═══ DATA FOR PROCESSING

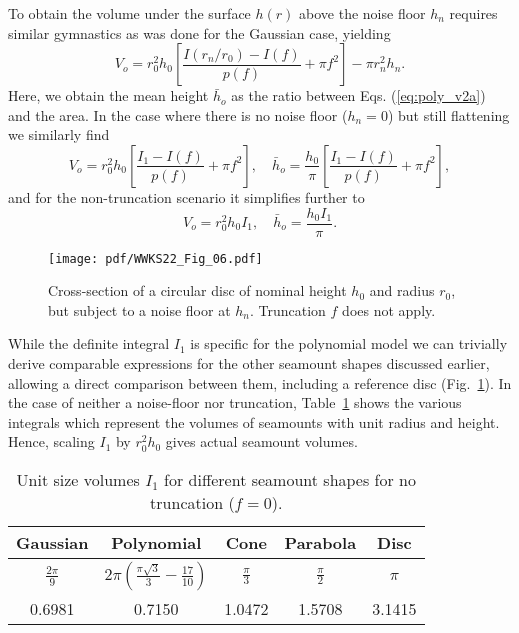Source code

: To obtain the volume under the surface $h(r)$ above the noise floor $h_n$ requires similar gymnastics
as was done for the Gaussian case, yielding
\begin{equation}
	V_o = r_0^2 h_0 \left [ \frac{I(r_n/r_0) - I(f)}{p(f)} + \pi f^2 \right ] - \pi r_n^2h_n.
	\label{eq:poly_v2a}
\end{equation}
Here, we obtain the mean height $\bar{h}_o$ as the ratio between Eqs. (\ref{eq:poly_v2a}) and the area.
In the case where there is no noise floor ($h_n = 0$) but still flattening we similarly find
\begin{equation*}
	V_o = r_0^2 h_0 \left [ \frac{I_1 - I(f)}{p(f)} + \pi f^2 \right ],\quad\bar{h}_o = \frac{h_0}{\pi}\left [ \frac{I_1 - I(f)}{p(f)} + \pi f^2 \right ],
\end{equation*}
and for the non-truncation scenario it simplifies further to
\begin{equation*}
	V_o = r_0^2 h_0 I_1, \quad \bar{h}_o = \frac{h_0 I_1}{\pi}.
\end{equation*}

\begin{figure}
\centering
\noindent\texttt{[image: pdf/WWKS22\_Fig\_06.pdf]}
\caption{Cross-section of a circular disc of nominal height $h_0$ and radius
$r_0$, but subject to a noise floor at $h_n$. Truncation $f$ does not apply.}
\label{WWKS22_Fig_06}
\end{figure}

While the definite integral $I_1$ is specific for the polynomial model
we can trivially derive comparable expressions for the other seamount shapes discussed earlier,
allowing a direct comparison between them, including a reference disc (Fig.~\ref{WWKS22_Fig_06}). In the
case of neither a noise-floor nor truncation, Table~\ref{tbl:Ival} shows the various integrals which represent
the volumes of seamounts with unit radius and height.  Hence, scaling $I_1$ by $r_0^2 h_0$
gives actual seamount volumes.

\begin{table}
\centering
\caption{Unit size volumes $I_1$ for different seamount shapes for no truncation ($f = 0$).}
\begin{tabular}{c c c c c} \hline
  \bf{Gaussian}  &                               \bf{Polynomial}                  &  \bf{Cone}  &    \bf{Parabola}    & \bf{Disc}  \\ \hline
$\frac{2\pi}{9}$ & $2 \pi\left (\frac{\pi \sqrt{3}}{3} - \frac{17}{10} \right )$ & $\frac{\pi}{3}$ & $\frac{\pi}{2}$ &   $\pi$    \\ 
      0.6981      &                               0.7150                           &      1.0472     &       1.5708    &   3.1415   \\ \hline
\end{tabular}
\label{tbl:Ival}
\end{table}

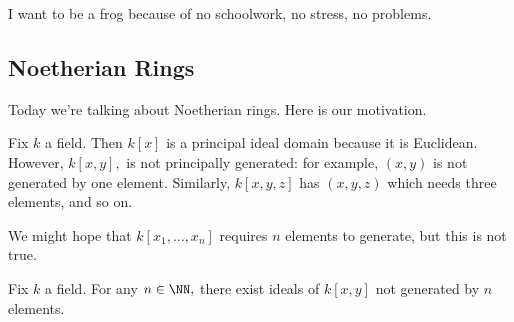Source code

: \documentclass[../notes.tex]{subfiles}
\begin{document}













I want to be a frog because of no schoolwork, no stress, no problems.

\subsection{Noetherian Rings}
Today we're talking about Noetherian rings. Here is our motivation.
\begin{example}
	Fix $k$ a field. Then $k[x]$ is a principal ideal domain because it is Euclidean. However, $k[x,y],$ is not principally generated: for example, $(x,y)$ is not generated by one element. Similarly, $k[x,y,z]$ has $(x,y,z)$ which needs three elements, and so on.
\end{example}
We might hope that $k[x_1,\ldots,x_n]$ requires $n$ elements to generate, but this is not true.
\begin{exercise}
	Fix $k$ a field. For any $n\in\NN,$ there exist ideals of $k[x,y]$ not generated by $n$ elements.
\end{exercise}
\end{document}
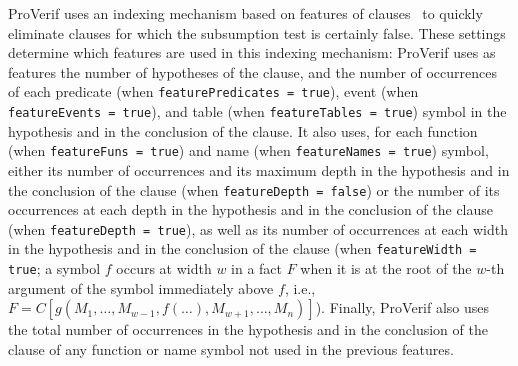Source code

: \documentclass{book}
\begin{document}
\begin{itemize}
ProVerif uses an indexing
mechanism based on features of clauses~\cite{Schulz13} to quickly
eliminate clauses for which the subsumption test is certainly
false. These settings determine which features are used in
this indexing mechanism:
ProVerif uses as features the number of hypotheses of the clause,
and the number of occurrences of each predicate (when \lstinline{featurePredicates = true}),
event (when \lstinline{featureEvents = true}),
and table (when \lstinline{featureTables = true}) symbol
in the hypothesis and in the conclusion of the clause.
It also uses, for each function (when \lstinline{featureFuns = true}) and
name (when \lstinline{featureNames = true}) symbol, either its number of
occurrences and its maximum depth in the hypothesis and in the conclusion
of the clause (when \lstinline{featureDepth = false}) or the number of its
occurrences at each depth in the hypothesis and in the conclusion of
the clause (when \lstinline{featureDepth = true}), as well as
its number of occurrences at each width in the hypothesis and in the conclusion of
the clause (when \lstinline{featureWidth = true}; a symbol $f$ occurs at width
$w$ in a fact $F$ when it is at the root of the $w$-th argument of the symbol immediately
above $f$, i.e., $F = C[g(M_1, \allowbreak \dots, \allowbreak M_{w-1}, \allowbreak f(\dots), \allowbreak M_{w+1}, \allowbreak \dots, \allowbreak M_n)]$).
Finally, ProVerif also uses the total number of occurrences in the hypothesis and
in the conclusion of the clause of any function or name symbol not used
in the previous features.



\end{itemize}
\end{document}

══════

• [WORK INSTRUCTION]
An exact copy of the listing above is to be set down, with no pictures in it.

• [RESPONSE TO THIS EXERCISE]
Source code

: To obtain the volume under the surface $h(r)$ above the noise floor $h_n$ requires similar gymnastics
as was done for the Gaussian case, yielding
\begin{equation}
	V_o = r_0^2 h_0 \left [ \frac{I(r_n/r_0) - I(f)}{p(f)} + \pi f^2 \right ] - \pi r_n^2h_n.
	\label{eq:poly_v2a}
\end{equation}
Here, we obtain the mean height $\bar{h}_o$ as the ratio between Eqs. (\ref{eq:poly_v2a}) and the area.
In the case where there is no noise floor ($h_n = 0$) but still flattening we similarly find
\begin{equation*}
	V_o = r_0^2 h_0 \left [ \frac{I_1 - I(f)}{p(f)} + \pi f^2 \right ],\quad\bar{h}_o = \frac{h_0}{\pi}\left [ \frac{I_1 - I(f)}{p(f)} + \pi f^2 \right ],
\end{equation*}
and for the non-truncation scenario it simplifies further to
\begin{equation*}
	V_o = r_0^2 h_0 I_1, \quad \bar{h}_o = \frac{h_0 I_1}{\pi}.
\end{equation*}

\begin{figure}
\centering
\noindent\texttt{[image: pdf/WWKS22\_Fig\_06.pdf]}
\caption{Cross-section of a circular disc of nominal height $h_0$ and radius
$r_0$, but subject to a noise floor at $h_n$. Truncation $f$ does not apply.}
\label{WWKS22_Fig_06}
\end{figure}

While the definite integral $I_1$ is specific for the polynomial model
we can trivially derive comparable expressions for the other seamount shapes discussed earlier,
allowing a direct comparison between them, including a reference disc (Fig.~\ref{WWKS22_Fig_06}). In the
case of neither a noise-floor nor truncation, Table~\ref{tbl:Ival} shows the various integrals which represent
the volumes of seamounts with unit radius and height.  Hence, scaling $I_1$ by $r_0^2 h_0$
gives actual seamount volumes.

\begin{table}
\centering
\caption{Unit size volumes $I_1$ for different seamount shapes for no truncation ($f = 0$).}
\begin{tabular}{c c c c c} \hline
  \bf{Gaussian}  &                               \bf{Polynomial}                  &  \bf{Cone}  &    \bf{Parabola}    & \bf{Disc}  \\ \hline
$\frac{2\pi}{9}$ & $2 \pi\left (\frac{\pi \sqrt{3}}{3} - \frac{17}{10} \right )$ & $\frac{\pi}{3}$ & $\frac{\pi}{2}$ &   $\pi$    \\ 
      0.6981      &                               0.7150                           &      1.0472     &       1.5708    &   3.1415   \\ \hline
\end{tabular}
\label{tbl:Ival}
\end{table}

Source code

: \documentclass[../notes.tex]{subfiles}
\begin{document}













I want to be a frog because of no schoolwork, no stress, no problems.

\subsection{Noetherian Rings}
Today we're talking about Noetherian rings. Here is our motivation.
\begin{example}
	Fix $k$ a field. Then $k[x]$ is a principal ideal domain because it is Euclidean. However, $k[x,y],$ is not principally generated: for example, $(x,y)$ is not generated by one element. Similarly, $k[x,y,z]$ has $(x,y,z)$ which needs three elements, and so on.
\end{example}
We might hope that $k[x_1,\ldots,x_n]$ requires $n$ elements to generate, but this is not true.
\begin{exercise}
	Fix $k$ a field. For any $n\in\NN,$ there exist ideals of $k[x,y]$ not generated by $n$ elements.
\end{exercise}
\end{document}
Source code

: \documentclass{book}
\begin{document}
\begin{itemize}
ProVerif uses an indexing
mechanism based on features of clauses~\cite{Schulz13} to quickly
eliminate clauses for which the subsumption test is certainly
false. These settings determine which features are used in
this indexing mechanism:
ProVerif uses as features the number of hypotheses of the clause,
and the number of occurrences of each predicate (when \lstinline{featurePredicates = true}),
event (when \lstinline{featureEvents = true}),
and table (when \lstinline{featureTables = true}) symbol
in the hypothesis and in the conclusion of the clause.
It also uses, for each function (when \lstinline{featureFuns = true}) and
name (when \lstinline{featureNames = true}) symbol, either its number of
occurrences and its maximum depth in the hypothesis and in the conclusion
of the clause (when \lstinline{featureDepth = false}) or the number of its
occurrences at each depth in the hypothesis and in the conclusion of
the clause (when \lstinline{featureDepth = true}), as well as
its number of occurrences at each width in the hypothesis and in the conclusion of
the clause (when \lstinline{featureWidth = true}; a symbol $f$ occurs at width
$w$ in a fact $F$ when it is at the root of the $w$-th argument of the symbol immediately
above $f$, i.e., $F = C[g(M_1, \allowbreak \dots, \allowbreak M_{w-1}, \allowbreak f(\dots), \allowbreak M_{w+1}, \allowbreak \dots, \allowbreak M_n)]$).
Finally, ProVerif also uses the total number of occurrences in the hypothesis and
in the conclusion of the clause of any function or name symbol not used
in the previous features.



\end{itemize}
\end{document}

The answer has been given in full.